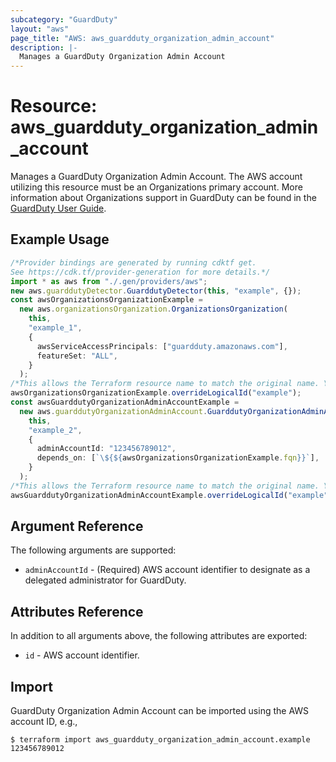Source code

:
 ```yaml
---
subcategory: "GuardDuty"
layout: "aws"
page_title: "AWS: aws_guardduty_organization_admin_account"
description: |-
  Manages a GuardDuty Organization Admin Account
---
```


# Resource: aws\_guardduty\_organization\_admin\_account

Manages a GuardDuty Organization Admin Account. The AWS account utilizing this resource must be an Organizations primary account. More information about Organizations support in GuardDuty can be found in the [GuardDuty User Guide](https://docs.aws.amazon.com/guardduty/latest/ug/guardduty_organizations.html).

## Example Usage

```typescript
/*Provider bindings are generated by running cdktf get.
See https://cdk.tf/provider-generation for more details.*/
import * as aws from "./.gen/providers/aws";
new aws.guarddutyDetector.GuarddutyDetector(this, "example", {});
const awsOrganizationsOrganizationExample =
  new aws.organizationsOrganization.OrganizationsOrganization(
    this,
    "example_1",
    {
      awsServiceAccessPrincipals: ["guardduty.amazonaws.com"],
      featureSet: "ALL",
    }
  );
/*This allows the Terraform resource name to match the original name. You can remove the call if you don't need them to match.*/
awsOrganizationsOrganizationExample.overrideLogicalId("example");
const awsGuarddutyOrganizationAdminAccountExample =
  new aws.guarddutyOrganizationAdminAccount.GuarddutyOrganizationAdminAccount(
    this,
    "example_2",
    {
      adminAccountId: "123456789012",
      depends_on: [`\${${awsOrganizationsOrganizationExample.fqn}}`],
    }
  );
/*This allows the Terraform resource name to match the original name. You can remove the call if you don't need them to match.*/
awsGuarddutyOrganizationAdminAccountExample.overrideLogicalId("example");

```

## Argument Reference

The following arguments are supported:

* `adminAccountId` - (Required) AWS account identifier to designate as a delegated administrator for GuardDuty.

## Attributes Reference

In addition to all arguments above, the following attributes are exported:

* `id` - AWS account identifier.

## Import

GuardDuty Organization Admin Account can be imported using the AWS account ID, e.g.,

```console
$ terraform import aws_guardduty_organization_admin_account.example 123456789012
```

■ How to complete this task: Your reply should be the lines of the records from the start through the line with "# Resource: aws\_guardduty\_organization\_admin\_account", copied word for word, pictures omitted.

■ The completed task:
Source code

:
 ```yaml
---
subcategory: "GuardDuty"
layout: "aws"
page_title: "AWS: aws_guardduty_organization_admin_account"
description: |-
  Manages a GuardDuty Organization Admin Account
---
```


# Resource: aws\_guardduty\_organization\_admin\_account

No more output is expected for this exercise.